◆ **PROBLEM TO WORK ON**
Please return exactly the lines from the top of the data through the line that contains "Juego basado en la API de Pokémon", and skip all pictures.

(RECORDS PROVIDED)

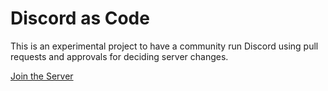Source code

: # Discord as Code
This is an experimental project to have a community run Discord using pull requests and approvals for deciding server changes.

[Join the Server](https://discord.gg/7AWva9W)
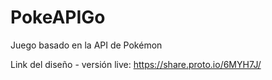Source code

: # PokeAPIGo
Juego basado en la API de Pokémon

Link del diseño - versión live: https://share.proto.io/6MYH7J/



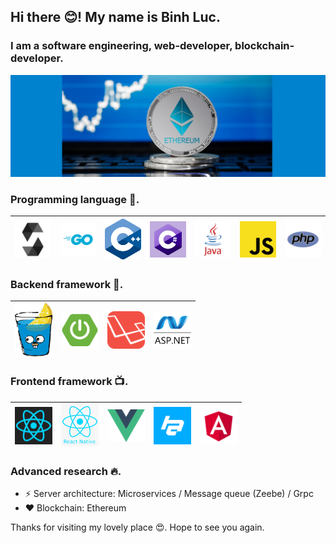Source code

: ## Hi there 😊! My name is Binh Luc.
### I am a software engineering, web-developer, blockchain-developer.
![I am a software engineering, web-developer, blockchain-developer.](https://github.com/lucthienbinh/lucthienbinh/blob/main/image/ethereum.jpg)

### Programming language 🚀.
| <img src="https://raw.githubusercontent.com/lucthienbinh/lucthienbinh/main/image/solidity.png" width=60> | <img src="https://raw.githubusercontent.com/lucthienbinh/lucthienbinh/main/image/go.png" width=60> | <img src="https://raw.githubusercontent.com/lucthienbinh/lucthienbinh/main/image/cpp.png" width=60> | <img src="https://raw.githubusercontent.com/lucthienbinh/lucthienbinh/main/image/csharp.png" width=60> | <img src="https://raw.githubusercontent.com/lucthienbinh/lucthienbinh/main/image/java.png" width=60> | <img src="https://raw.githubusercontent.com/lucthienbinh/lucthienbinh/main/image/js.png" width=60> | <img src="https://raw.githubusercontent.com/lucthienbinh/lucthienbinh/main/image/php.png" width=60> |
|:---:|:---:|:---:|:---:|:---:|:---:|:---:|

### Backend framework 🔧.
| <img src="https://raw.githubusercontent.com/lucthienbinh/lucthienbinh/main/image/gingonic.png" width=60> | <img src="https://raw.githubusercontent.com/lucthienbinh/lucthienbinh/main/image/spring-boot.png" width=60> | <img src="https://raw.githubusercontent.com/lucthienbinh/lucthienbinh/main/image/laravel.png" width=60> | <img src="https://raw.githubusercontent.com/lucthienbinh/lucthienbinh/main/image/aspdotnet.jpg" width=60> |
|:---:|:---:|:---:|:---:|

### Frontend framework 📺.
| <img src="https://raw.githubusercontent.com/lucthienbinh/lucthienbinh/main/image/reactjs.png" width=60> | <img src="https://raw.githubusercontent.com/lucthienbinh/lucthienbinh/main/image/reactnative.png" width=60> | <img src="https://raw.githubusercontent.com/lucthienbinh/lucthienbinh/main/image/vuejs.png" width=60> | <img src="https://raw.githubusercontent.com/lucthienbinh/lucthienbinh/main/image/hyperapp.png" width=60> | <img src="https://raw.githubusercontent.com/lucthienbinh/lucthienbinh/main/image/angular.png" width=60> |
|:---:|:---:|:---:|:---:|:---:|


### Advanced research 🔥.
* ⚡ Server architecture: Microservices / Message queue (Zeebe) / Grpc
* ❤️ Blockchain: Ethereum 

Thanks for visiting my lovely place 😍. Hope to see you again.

(End RECORDS PROVIDED)

◆ **RESULT FOR THIS EXERCISE**
Source code

: # Discord as Code
This is an experimental project to have a community run Discord using pull requests and approvals for deciding server changes.

[Join the Server](https://discord.gg/7AWva9W)
Source code

: # PokeAPIGo
Juego basado en la API de Pokémon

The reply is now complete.